Introduction

This is an exercise to understand more about the potential performance of a stock, its risk and its relationship to the market. We will use the histogram, descriptive statistics, including some assessment of the reliability of these statistics, and (if there is time) discuss bootstrapping and Monte Carlo simulation.

We would like to know what sort of performance we can expect from a firm’s share price. We could apply this technique to any financial asset. We use the past as a sample of the whole population that includes the future. Like any sample, it must be representative. This usually means getting as much data as possible.

1. Data download

  1. Go to The Bloomberg Terminal and download as much daily price data for Bank of America as you can.

  2. Combine the data with that for the S&P 500 stock market index.

  3. Explain what a stock market index is and how it is calculated.

2. Data distribution

If we have a representative sample it will show the likelihood of various outcomes. A histogram will allow us to view these potential outcomes and get an idea of what to expect.

  1. Create two histograms to compare Bank of America returns with S&P 500 returns. What do you see?

  2. Calculate the daily mean, median, standard deviation, maximum, minimum, skew and kurtosis for the daily returns of Bank of America and the S&P 500 index. What does it tell you about investment in Bank of American and the S&P 500 index?

  3. Given that this is a sample, how would we expect these numbers to change if we were using different samples? Try a different sample.

3. Market risk

The beta will assess the amount of market risk that a stock contains.

  1. Run a regression of Bank of America returns relative to those of the market.

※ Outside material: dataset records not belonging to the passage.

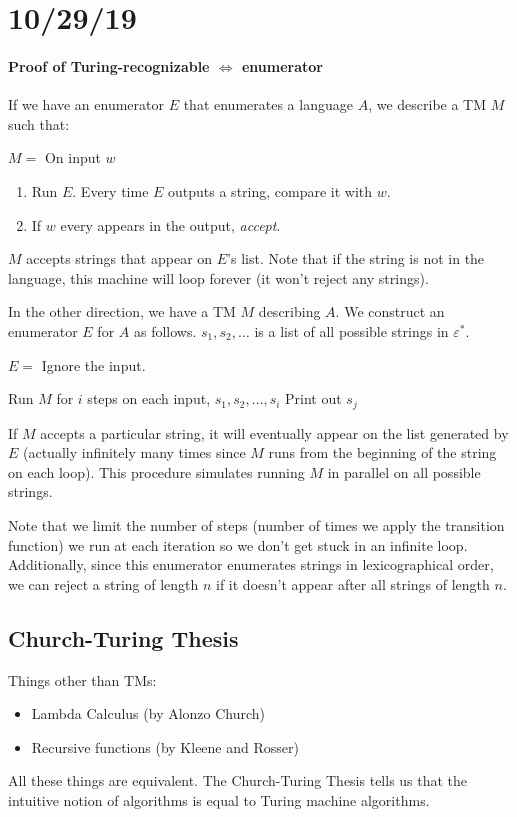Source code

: \documentclass[12 pt]{article}
\begin{document}
\section{10/29/19}
\paragraph{Proof of Turing-recognizable $\iff$ enumerator}
If we have an enumerator $E$ that enumerates a language $A$, we
describe a TM $M$ such that:

$M = $ On input $w$
\begin{enumerate}
\item Run $E$. Every time $E$ outputs a string, compare it with $w$.
\item If $w$ every appears in the output, \textit{accept}.
\end{enumerate}
$M$ accepts strings that appear on $E$'s list. Note that if the string
is not in the language, this machine will loop forever (it won't
reject any strings).

In the other direction, we have a TM $M$ describing $A$. We construct
an enumerator $E$ for $A$ as follows. $s_1, s_2, \ldots$ is a list of
all possible strings in $\varepsilon^*$.

$E = $ Ignore the input.
\begin{algorithmic}
    \State Run $M$ for $i$ steps on each input, $s_1,s_2, \ldots, s_i$
    \State Print out $s_j$
    \EndIf
  \EndFor
\end{algorithmic}
If $M$ accepts a particular string, it will eventually appear on the
list generated by $E$ (actually infinitely many times since $M$ runs
from the beginning of the string on each loop). This procedure
simulates running $M$ in parallel on all possible strings.

Note that we limit the number of steps (number of times we apply the
transition function) we run at each iteration so we
don't get stuck in an infinite loop. Additionally, since this
enumerator enumerates strings in lexicographical order, we can reject
a string of length $n$ if it doesn't appear after all strings of
length $n$.
\subsection{Church-Turing Thesis}
Things other than TMs:
\begin{itemize}
\item Lambda Calculus (by Alonzo Church)
\item Recursive functions (by Kleene and Rosser)
\end{itemize}
All these things are equivalent. The Church-Turing Thesis tells us
that the intuitive notion of algorithms is equal to Turing machine
algorithms.
\end{document}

  2. Assess the results and their implications for an investment in Bank of America.

4. Random walk

If the market is efficient, it will react to each new item. If there is good news, it will go up; if there is bad news, it will go down. This means that stocks should move as a random walk.

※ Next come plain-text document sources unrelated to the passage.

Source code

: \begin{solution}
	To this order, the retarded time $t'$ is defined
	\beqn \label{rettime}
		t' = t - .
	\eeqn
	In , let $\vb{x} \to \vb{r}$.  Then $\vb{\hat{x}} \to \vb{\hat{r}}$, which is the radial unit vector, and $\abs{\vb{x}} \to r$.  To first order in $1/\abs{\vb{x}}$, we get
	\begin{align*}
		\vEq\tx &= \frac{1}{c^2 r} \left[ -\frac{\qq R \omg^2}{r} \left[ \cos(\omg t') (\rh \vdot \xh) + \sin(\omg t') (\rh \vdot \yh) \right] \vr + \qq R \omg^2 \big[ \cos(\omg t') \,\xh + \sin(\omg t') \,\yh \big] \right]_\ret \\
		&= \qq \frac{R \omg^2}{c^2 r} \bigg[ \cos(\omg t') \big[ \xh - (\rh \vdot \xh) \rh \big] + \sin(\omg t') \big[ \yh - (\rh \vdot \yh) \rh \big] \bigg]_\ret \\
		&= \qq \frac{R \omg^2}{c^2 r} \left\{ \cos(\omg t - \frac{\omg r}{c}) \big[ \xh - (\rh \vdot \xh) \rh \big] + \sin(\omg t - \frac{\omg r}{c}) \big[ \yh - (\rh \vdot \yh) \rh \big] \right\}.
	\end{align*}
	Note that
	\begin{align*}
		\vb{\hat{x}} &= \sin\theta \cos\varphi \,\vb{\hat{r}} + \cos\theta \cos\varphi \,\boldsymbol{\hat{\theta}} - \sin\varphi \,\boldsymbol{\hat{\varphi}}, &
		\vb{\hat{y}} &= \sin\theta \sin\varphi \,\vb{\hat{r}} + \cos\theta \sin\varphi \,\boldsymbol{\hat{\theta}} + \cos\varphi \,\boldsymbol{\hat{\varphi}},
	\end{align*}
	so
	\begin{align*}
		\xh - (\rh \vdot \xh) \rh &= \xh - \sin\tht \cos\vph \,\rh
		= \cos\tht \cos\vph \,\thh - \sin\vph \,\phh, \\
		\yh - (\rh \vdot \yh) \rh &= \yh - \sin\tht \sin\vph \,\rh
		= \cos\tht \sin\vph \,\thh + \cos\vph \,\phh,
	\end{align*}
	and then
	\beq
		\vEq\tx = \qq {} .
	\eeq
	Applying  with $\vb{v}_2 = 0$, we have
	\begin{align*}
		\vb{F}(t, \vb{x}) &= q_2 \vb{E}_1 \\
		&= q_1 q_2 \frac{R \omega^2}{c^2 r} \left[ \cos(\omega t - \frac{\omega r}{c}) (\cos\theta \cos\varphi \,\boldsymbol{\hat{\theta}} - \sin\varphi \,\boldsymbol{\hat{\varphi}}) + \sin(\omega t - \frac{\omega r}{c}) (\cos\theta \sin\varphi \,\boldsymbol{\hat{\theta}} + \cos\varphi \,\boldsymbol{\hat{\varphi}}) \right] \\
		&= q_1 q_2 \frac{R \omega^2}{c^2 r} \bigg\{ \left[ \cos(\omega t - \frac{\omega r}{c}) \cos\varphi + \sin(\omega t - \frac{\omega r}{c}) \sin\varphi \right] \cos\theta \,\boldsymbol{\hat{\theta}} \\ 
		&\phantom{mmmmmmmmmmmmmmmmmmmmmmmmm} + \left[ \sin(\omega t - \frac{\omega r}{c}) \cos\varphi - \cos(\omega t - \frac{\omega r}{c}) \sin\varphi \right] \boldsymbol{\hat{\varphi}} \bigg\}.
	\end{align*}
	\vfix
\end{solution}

\[P_t = P_{t-1} + \varepsilon_t\]

where \(P_t\) is the price level at time t and \(\varepsilon_t\) is a random vari able.

  1. What is a random variable? What does it represent in this case?

  2. Calculate the 95% confident intervals for your estimate of the mean daily return. What does this tell you about performance?

  3. Calculate the covariance and correlation between the returns for successive days. What does the Efficient Market Hypothesis suggest would be the result? What do you find?

5. Monte Carlo simulation and boostrapping

A Monte Carlo simulation will attempt to simulate the performance of a variable based on some parameters of a random variable. In our case, these stock returns are a random variable. Bootstrapping will use an existing sample to get more samples. Draw randomly from your sample to get a new sample and calculate new descriptive statistics.

  1. Generate 10 Monte Carlo simulations of Bank of America stock price. What is the 1st decile performance and what is the 9th decile performance? Compare simulated BAC to the real thing, what do you notice? How do you explain the difference?

  2. Create 10 samples of Bank of America returns from your existing sample. Re-calculate the key descriptive statistics and assess the ninety percent confidence intervals.